Biotechnology certainly is an important factor in the conservation or rare and endangered species playing a vital role as a tool for in vitro conservation and as a supporting mechanism for conventional methods of conservation. Biotechnology has helped improve conservation and genetic resources especially with problem species and has provided advanced measures to conserve threatened plant germplasm. In vitro techniques and storage methods have made the establishment of extensive germplasm collections possible. This has multiple benefits by increasing collections size while decreasing the collection pressure on wild populations, allowing continuous supplies of material for re-establishment of wild populations, ecological research and economic uses.
Some of the most critical aspects of these biotechnologies are in vitro collecting, slow growth, and cryopreservation. Tissue culture itself provides a fundamental basis for in vitro germplasm cultivation whilst also being a supporting platform for cryopreservation and other storage methods. The development of these storage methods has provided the possibility of establishing extensive germplasm collections with a vast genetic diversity. Slow-growth storage techniques are slightly more advanced than cryopreservation techniques as more research into species specific protocols is required before cryopreservation can be utilised extensively for a wide range of flora.

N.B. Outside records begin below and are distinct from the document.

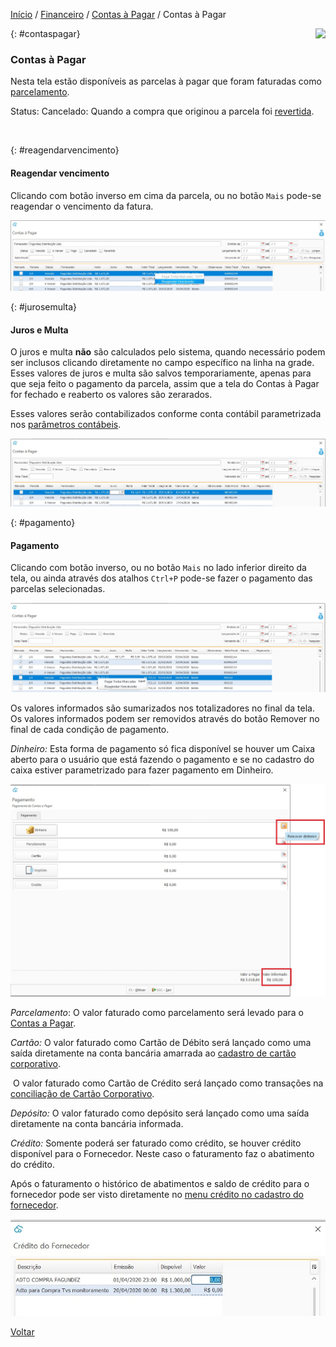 [Início](index.md) / [Financeiro](financeiro.md) /  [Contas à Pagar](financeiro.md#financeirocontaspagar) / Contas à Pagar

<a href="http://docs.continentenuvem.com.br/dicas.html#dicas"><img align="right" src="http://docs.continentenuvem.com.br/images/dicas.png"></a>



{: #contaspagar}

### Contas à Pagar

Nesta tela estão disponíveis as parcelas à pagar que foram faturadas como [parcelamento](compras_compra.md#faturamento).

Status: Cancelado: Quando a compra que originou a parcela foi [revertida](compras_compra.md#reversao).

​    

{: #reagendarvencimento}

#### Reagendar vencimento

Clicando com botão inverso em cima da parcela,  ou no botão `Mais`  pode-se reagendar o vencimento da fatura.

![](images/financeiro_contas_pagar_vencimento.jpg)



{: #jurosemulta}

#### Juros e Multa

O juros e multa **não** são calculados pelo sistema, quando necessário podem ser inclusos clicando diretamente no campo específico na linha na grade. Esses  valores de juros e multa são salvos temporariamente, apenas para que seja feito o pagamento da parcela, assim que a tela do Contas à Pagar for fechado e reaberto os valores são zerarados.

Esses valores serão contabilizados conforme conta contábil parametrizada nos [parâmetros contábeis](contabilidade_parametro_contabil_contas_pagar.md#contaspagar).

![](images/financeiro_contas_pagar_juros_multa.jpg)



{: #pagamento}

#### Pagamento

Clicando com botão inverso,  ou no botão `Mais` no lado inferior direito da tela, ou ainda através dos atalhos  `Ctrl+P` pode-se fazer o pagamento das parcelas selecionadas.

![](images/financeiro_contas_pagar_pagamento.jpg)

Os valores informados são sumarizados nos totalizadores no final da tela.  Os valores informados podem ser removidos através do botão Remover no final de cada condição de pagamento.

*Dinheiro:* Esta forma de pagamento só fica disponível se houver um Caixa aberto para o usuário que está fazendo o pagamento e se no cadastro do caixa estiver parametrizado para fazer pagamento em Dinheiro.

![](images/financeiro_contas_pagar_pagamento2.jpg)



*Parcelamento*:  O valor faturado como parcelamento será levado para o [Contas a Pagar](financeiro_contas_pagar.md#contaspagar).

*Cartão:* O valor faturado como Cartão de Débito será lançado como uma saída diretamente na conta bancária amarrada ao [cadastro de cartão corporativo](financeiro_cartao_corporativo.md#cadastro).

​             O valor faturado como Cartão de Crédito será lançado como transações na [conciliação de Cartão Corporativo](financeiro_cartao_corporativo.md#conciliacao).

*Depósito:* O valor faturado como depósito será lançado como uma saída diretamente na conta bancária informada.

*Crédito:* Somente poderá ser faturado como crédito, se houver crédito disponível para o Fornecedor. Neste caso o faturamento faz o abatimento do crédito.

Após o faturamento o histórico de abatimentos e saldo de crédito para o fornecedor pode ser visto diretamente no [menu crédito no cadastro do fornecedor](compras_fornecedor.md#credito).

![](images/compras_compra_faturamento_pagamento_credito.jpg)



[Voltar](financeiro.md#financeirocontaspagar)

While all the technologies mentioned above do provide excellent potential for future conservation and there is a real need for widespread training and collaboration they are expensive and as a large proportion of the worlds threatened taxa are located in developing countries it may pose problems for the future. Networking and exchanging ideas, information and material between in vitro facilities, botanic gardens, research centres and learning institutions at a regional, national and international level will be of particular importance to any large scale conservation effort. Also as people become more aware of man's impact on the planet there is a greater need for the broadening and availability of information and the direct participation of those people be they farmers, tribes, villagers, walkers, hunters etc.